[Data extracted from a collection]

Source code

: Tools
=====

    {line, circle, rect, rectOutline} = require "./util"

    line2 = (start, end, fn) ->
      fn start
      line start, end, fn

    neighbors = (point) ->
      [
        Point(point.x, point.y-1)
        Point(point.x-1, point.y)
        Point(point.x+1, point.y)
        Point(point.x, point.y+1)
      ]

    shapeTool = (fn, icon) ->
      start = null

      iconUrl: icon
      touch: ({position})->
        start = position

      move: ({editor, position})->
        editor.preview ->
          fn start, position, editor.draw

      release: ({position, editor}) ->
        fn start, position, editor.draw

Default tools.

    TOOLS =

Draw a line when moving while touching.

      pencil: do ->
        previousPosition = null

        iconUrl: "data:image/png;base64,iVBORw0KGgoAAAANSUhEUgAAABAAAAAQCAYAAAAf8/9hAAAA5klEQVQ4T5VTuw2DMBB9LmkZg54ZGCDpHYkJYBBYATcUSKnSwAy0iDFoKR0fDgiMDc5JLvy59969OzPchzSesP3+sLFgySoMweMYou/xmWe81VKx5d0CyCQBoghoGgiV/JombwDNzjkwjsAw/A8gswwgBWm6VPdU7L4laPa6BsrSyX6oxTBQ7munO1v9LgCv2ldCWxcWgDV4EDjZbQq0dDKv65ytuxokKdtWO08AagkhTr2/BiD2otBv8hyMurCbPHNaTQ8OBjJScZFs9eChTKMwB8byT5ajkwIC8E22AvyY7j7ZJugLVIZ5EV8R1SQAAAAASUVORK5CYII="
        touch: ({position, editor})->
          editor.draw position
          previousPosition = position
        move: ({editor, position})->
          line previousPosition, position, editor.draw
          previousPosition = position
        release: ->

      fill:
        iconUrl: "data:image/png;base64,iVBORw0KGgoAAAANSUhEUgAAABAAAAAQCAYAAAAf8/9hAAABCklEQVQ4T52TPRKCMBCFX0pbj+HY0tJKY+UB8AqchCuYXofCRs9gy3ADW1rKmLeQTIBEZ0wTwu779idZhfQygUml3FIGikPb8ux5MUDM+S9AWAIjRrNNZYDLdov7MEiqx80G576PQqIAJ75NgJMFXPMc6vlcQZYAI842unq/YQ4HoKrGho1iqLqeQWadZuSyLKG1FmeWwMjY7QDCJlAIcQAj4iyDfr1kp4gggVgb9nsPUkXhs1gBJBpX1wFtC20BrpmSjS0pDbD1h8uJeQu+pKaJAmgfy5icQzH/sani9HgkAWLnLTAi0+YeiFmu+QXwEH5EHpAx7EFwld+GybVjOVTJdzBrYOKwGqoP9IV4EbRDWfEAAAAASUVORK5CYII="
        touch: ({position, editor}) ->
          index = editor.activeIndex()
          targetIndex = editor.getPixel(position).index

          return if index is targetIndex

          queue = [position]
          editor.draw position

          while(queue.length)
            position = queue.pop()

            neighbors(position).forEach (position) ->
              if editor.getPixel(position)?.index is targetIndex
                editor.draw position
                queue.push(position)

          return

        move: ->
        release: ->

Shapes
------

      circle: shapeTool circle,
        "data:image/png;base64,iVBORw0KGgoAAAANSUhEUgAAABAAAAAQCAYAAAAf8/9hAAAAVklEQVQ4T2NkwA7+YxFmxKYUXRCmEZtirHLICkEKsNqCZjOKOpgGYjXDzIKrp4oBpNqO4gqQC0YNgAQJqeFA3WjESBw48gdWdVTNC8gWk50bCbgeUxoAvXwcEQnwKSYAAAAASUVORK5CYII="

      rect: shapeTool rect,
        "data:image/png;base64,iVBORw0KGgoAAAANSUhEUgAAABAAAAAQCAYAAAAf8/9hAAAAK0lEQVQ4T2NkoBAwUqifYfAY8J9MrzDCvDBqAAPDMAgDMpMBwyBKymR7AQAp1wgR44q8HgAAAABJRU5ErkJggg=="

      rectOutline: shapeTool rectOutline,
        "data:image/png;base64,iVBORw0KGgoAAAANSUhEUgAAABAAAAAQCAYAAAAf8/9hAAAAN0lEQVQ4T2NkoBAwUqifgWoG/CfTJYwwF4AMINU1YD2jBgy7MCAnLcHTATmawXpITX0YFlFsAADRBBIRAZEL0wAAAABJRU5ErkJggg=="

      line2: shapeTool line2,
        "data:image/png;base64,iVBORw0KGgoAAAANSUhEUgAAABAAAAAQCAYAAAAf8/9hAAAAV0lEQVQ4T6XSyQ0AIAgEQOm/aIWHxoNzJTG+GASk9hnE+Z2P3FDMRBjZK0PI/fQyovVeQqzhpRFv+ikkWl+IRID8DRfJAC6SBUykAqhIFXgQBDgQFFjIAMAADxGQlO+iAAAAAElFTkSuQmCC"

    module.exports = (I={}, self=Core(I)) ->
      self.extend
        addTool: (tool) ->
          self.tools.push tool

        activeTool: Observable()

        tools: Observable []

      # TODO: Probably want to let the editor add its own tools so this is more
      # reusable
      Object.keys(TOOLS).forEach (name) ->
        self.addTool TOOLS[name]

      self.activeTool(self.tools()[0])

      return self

==

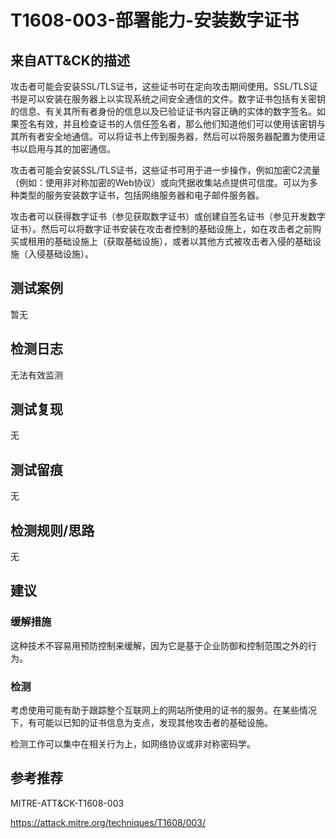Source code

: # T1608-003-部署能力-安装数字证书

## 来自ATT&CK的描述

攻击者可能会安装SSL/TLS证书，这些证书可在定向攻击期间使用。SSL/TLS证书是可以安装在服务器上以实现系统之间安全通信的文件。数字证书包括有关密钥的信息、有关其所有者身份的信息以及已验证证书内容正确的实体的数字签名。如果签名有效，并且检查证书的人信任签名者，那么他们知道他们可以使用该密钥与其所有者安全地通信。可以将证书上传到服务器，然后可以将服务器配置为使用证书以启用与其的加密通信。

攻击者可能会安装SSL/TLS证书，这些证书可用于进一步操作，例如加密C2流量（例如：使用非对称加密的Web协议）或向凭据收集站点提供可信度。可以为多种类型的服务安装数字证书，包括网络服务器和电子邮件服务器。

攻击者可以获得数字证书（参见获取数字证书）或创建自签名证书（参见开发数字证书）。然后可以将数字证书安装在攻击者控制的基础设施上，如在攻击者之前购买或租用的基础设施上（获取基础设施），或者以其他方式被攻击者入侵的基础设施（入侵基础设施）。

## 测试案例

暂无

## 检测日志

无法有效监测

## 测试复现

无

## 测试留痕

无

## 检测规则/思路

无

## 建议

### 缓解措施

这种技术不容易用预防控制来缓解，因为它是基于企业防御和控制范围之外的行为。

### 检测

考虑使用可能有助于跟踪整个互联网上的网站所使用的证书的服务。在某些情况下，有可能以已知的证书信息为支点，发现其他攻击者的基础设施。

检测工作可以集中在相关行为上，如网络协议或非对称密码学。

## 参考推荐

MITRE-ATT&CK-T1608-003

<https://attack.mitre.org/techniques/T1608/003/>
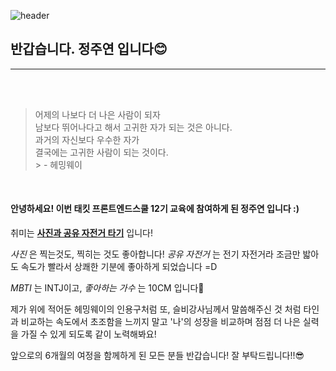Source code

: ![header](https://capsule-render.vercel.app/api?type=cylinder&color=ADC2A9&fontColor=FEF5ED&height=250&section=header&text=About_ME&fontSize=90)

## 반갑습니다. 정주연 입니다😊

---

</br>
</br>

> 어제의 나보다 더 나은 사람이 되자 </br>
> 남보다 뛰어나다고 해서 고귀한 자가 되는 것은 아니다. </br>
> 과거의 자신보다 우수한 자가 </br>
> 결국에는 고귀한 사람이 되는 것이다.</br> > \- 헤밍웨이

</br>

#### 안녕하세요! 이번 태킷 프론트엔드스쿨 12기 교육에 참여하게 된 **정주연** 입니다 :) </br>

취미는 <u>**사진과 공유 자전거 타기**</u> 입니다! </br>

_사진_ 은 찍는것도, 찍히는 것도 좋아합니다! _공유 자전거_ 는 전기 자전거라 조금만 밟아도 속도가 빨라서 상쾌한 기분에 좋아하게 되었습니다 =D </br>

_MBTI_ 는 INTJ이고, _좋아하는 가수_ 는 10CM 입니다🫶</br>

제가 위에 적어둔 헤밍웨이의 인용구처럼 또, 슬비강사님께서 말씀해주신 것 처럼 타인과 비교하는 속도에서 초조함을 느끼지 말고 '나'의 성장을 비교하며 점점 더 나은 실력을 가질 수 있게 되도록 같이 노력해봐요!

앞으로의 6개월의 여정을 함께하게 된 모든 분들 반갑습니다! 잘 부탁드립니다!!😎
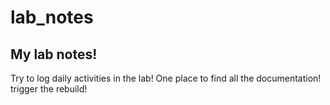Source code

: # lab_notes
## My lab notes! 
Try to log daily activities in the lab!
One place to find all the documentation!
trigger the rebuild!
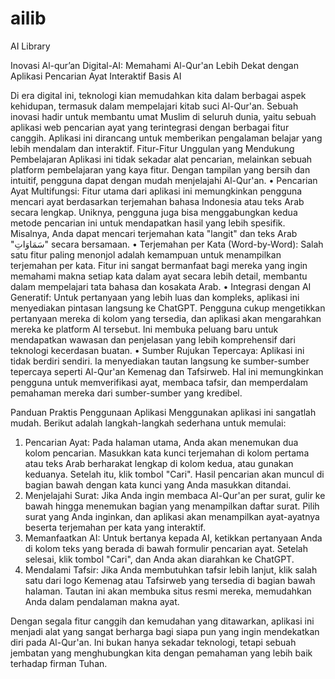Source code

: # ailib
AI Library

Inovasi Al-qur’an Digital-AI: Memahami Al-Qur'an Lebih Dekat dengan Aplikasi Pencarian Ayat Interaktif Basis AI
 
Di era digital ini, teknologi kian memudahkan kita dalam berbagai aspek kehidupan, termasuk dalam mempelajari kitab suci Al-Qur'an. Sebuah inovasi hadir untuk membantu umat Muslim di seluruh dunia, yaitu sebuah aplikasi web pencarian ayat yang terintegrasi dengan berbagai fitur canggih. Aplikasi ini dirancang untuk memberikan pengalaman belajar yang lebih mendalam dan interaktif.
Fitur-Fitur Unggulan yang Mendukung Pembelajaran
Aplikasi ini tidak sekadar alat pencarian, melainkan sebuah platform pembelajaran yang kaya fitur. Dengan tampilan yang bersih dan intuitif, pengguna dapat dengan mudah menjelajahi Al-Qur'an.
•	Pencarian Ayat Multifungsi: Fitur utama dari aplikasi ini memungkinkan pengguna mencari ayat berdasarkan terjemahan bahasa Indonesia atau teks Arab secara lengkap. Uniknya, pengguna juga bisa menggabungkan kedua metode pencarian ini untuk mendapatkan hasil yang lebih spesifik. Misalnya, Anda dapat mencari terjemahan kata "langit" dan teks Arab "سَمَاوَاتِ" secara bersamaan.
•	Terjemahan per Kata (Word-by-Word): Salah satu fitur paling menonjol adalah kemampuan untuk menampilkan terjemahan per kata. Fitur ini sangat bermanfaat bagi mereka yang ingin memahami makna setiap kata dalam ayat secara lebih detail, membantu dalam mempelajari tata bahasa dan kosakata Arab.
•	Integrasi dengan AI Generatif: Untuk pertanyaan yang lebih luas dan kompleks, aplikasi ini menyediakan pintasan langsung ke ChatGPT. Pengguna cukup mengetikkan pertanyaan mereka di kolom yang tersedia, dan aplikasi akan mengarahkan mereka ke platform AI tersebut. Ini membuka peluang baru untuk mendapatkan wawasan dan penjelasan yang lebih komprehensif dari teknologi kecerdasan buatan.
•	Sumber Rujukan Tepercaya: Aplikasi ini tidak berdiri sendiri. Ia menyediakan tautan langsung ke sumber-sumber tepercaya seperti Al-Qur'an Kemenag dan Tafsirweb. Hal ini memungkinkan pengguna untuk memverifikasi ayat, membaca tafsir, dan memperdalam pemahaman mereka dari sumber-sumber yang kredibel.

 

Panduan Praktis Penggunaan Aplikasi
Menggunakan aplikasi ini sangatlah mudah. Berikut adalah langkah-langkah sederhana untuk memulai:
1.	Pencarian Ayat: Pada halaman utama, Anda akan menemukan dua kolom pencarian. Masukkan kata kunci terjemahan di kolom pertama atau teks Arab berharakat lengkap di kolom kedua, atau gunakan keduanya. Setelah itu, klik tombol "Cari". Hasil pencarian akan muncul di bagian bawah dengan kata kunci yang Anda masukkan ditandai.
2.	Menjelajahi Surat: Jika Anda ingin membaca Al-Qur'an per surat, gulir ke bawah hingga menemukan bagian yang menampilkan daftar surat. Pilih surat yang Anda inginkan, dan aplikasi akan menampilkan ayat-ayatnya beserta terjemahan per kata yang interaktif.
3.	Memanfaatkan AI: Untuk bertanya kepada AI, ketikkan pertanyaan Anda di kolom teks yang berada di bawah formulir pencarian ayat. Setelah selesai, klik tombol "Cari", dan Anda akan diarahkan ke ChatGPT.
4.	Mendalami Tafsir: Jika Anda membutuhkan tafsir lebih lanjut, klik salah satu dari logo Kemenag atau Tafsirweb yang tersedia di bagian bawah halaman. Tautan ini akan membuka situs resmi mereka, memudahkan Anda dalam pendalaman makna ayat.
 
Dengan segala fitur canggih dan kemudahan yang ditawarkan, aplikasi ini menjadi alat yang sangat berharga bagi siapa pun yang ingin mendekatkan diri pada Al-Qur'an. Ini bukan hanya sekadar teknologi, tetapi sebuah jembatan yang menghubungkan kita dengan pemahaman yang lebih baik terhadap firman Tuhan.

Task brief: Look above for the line with "Panduan Praktis Penggunaan Aplikasi" and the line with "kata yang interaktif.". Retype those two lines and every line between them exactly, adding nothing.

Exercise solution:
Panduan Praktis Penggunaan Aplikasi
Menggunakan aplikasi ini sangatlah mudah. Berikut adalah langkah-langkah sederhana untuk memulai:
1.	Pencarian Ayat: Pada halaman utama, Anda akan menemukan dua kolom pencarian. Masukkan kata kunci terjemahan di kolom pertama atau teks Arab berharakat lengkap di kolom kedua, atau gunakan keduanya. Setelah itu, klik tombol "Cari". Hasil pencarian akan muncul di bagian bawah dengan kata kunci yang Anda masukkan ditandai.
2.	Menjelajahi Surat: Jika Anda ingin membaca Al-Qur'an per surat, gulir ke bawah hingga menemukan bagian yang menampilkan daftar surat. Pilih surat yang Anda inginkan, dan aplikasi akan menampilkan ayat-ayatnya beserta terjemahan per kata yang interaktif.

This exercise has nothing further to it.